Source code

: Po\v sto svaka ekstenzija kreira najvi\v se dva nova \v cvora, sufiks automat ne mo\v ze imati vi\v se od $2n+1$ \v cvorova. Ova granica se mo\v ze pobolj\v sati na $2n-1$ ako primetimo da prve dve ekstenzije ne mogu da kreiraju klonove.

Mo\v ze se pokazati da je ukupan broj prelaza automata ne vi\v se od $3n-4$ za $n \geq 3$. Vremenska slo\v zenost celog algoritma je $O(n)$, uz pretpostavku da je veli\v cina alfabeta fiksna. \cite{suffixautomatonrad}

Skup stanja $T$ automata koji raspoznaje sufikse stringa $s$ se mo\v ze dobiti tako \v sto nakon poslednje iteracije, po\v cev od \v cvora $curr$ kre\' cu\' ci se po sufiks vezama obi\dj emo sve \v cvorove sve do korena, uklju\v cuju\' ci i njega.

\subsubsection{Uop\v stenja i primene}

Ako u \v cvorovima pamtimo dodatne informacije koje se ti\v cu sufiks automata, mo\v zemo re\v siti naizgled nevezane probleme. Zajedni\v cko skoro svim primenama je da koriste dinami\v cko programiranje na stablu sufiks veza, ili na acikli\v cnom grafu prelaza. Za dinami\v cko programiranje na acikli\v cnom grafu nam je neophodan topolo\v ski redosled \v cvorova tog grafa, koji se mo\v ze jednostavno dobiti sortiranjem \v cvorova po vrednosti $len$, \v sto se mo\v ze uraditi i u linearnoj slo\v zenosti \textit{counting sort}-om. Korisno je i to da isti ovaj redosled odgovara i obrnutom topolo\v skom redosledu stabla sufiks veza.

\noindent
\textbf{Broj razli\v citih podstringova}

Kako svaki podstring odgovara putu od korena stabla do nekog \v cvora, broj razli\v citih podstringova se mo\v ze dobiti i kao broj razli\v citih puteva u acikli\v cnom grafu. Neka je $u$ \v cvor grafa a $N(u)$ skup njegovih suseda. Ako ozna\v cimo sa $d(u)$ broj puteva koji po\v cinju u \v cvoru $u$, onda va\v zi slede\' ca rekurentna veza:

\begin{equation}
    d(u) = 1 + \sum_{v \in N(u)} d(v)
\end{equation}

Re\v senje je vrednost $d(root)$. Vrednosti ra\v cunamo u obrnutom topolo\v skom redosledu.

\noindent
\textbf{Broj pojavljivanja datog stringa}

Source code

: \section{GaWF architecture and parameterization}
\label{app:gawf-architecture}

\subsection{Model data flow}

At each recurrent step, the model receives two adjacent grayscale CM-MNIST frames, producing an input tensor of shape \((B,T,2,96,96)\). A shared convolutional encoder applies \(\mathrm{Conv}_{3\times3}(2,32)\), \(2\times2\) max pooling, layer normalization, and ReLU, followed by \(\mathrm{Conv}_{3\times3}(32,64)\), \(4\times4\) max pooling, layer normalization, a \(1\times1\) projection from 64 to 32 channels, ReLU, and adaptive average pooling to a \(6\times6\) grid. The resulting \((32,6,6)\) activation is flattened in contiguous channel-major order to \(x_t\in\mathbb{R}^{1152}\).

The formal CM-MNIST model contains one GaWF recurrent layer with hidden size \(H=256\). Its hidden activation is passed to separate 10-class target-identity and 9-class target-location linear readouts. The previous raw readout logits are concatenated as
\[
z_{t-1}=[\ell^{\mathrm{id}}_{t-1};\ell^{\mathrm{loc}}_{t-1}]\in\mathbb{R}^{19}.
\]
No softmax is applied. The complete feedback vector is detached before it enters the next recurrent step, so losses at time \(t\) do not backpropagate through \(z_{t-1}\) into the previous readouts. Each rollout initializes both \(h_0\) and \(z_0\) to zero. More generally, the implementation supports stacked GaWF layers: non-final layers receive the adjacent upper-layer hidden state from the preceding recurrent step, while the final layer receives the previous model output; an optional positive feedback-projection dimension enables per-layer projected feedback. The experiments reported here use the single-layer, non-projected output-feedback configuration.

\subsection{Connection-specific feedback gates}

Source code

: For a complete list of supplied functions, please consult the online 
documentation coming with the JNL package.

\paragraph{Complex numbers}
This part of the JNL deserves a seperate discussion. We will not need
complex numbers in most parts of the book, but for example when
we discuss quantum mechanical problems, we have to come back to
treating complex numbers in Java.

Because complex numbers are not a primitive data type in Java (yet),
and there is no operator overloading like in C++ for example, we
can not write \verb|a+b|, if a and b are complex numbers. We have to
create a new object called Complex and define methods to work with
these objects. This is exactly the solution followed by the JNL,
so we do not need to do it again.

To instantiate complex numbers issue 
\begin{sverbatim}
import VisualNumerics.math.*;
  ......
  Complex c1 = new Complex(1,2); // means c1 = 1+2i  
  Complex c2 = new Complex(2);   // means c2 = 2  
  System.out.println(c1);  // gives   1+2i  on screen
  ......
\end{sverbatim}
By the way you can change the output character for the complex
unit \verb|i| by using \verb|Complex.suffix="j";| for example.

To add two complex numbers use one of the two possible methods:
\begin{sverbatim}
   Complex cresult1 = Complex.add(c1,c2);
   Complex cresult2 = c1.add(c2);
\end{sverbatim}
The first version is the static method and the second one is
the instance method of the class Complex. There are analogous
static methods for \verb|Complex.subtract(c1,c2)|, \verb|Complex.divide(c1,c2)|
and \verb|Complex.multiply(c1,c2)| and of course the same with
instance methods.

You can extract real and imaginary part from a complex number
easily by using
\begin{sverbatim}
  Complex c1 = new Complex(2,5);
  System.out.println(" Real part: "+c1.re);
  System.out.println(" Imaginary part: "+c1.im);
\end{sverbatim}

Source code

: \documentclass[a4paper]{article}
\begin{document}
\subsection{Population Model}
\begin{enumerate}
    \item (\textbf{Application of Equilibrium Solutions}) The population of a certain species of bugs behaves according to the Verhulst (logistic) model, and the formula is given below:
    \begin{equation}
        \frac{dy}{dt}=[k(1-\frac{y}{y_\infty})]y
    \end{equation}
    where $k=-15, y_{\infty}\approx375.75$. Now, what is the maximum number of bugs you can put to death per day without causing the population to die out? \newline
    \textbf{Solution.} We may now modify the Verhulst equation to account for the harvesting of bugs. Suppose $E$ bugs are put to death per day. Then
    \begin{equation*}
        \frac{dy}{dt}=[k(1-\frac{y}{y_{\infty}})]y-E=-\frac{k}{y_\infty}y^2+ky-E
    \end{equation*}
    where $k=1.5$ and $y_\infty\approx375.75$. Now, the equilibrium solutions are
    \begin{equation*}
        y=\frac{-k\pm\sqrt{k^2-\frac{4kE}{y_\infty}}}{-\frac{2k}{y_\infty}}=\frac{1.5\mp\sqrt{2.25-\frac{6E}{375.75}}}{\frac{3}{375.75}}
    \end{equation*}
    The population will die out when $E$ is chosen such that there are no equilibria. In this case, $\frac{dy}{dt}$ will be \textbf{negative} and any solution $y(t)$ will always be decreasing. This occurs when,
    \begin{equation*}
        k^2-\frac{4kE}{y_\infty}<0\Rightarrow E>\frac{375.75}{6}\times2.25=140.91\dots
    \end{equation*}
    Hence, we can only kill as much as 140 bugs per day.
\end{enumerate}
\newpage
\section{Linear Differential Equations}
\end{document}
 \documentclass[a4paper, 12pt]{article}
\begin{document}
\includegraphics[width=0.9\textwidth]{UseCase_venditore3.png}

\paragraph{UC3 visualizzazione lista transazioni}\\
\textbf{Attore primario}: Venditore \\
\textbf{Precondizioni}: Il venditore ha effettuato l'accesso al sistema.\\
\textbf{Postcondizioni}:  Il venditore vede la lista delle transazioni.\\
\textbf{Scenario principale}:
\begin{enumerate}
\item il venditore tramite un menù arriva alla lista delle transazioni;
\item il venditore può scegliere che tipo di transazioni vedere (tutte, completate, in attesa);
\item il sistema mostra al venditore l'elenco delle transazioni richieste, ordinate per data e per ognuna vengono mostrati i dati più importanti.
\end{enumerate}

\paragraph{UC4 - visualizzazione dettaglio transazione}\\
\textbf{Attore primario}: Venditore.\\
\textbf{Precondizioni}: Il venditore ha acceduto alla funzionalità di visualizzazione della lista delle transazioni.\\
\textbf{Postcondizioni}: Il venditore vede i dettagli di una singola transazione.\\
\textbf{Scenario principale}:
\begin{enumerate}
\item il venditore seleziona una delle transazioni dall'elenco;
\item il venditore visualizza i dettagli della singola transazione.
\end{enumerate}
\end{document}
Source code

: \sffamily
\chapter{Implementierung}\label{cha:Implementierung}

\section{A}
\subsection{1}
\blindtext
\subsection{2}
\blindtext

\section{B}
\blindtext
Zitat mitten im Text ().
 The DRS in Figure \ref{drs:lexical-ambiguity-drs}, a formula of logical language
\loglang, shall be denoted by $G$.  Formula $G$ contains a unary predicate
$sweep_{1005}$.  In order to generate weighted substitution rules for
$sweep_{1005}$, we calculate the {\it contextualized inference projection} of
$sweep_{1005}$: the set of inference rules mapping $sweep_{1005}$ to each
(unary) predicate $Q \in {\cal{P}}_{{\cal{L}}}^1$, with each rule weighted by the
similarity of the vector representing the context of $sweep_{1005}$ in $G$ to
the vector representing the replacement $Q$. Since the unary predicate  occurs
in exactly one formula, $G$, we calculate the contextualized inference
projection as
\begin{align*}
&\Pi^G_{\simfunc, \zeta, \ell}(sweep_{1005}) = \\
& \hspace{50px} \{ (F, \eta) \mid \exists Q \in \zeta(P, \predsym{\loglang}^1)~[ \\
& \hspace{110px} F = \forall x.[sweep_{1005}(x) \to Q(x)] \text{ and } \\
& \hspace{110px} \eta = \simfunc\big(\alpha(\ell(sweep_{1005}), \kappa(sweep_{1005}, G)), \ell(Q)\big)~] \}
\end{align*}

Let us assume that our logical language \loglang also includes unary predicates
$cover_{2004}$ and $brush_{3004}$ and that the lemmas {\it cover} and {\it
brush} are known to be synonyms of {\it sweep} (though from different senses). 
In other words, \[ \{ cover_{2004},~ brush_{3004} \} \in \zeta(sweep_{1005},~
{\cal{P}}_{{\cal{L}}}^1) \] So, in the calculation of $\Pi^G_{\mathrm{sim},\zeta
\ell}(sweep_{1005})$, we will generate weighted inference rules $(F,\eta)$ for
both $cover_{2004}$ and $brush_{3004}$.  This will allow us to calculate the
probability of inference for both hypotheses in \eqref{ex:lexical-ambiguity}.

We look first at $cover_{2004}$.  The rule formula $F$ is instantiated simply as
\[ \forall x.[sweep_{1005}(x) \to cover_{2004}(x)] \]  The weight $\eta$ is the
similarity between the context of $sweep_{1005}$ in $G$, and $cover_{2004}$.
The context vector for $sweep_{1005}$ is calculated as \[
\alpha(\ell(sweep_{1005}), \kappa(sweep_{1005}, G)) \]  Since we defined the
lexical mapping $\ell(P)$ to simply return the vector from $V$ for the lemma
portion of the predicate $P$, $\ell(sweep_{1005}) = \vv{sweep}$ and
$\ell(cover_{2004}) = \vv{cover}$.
____
What this task involves: Every line that contains the string "elenco" should be returned from the data.

Expected answer:
\item il sistema mostra al venditore l'elenco delle transazioni richieste, ordinate per data e per ognuna vengono mostrati i dati più importanti.
\item il venditore seleziona una delle transazioni dall'elenco;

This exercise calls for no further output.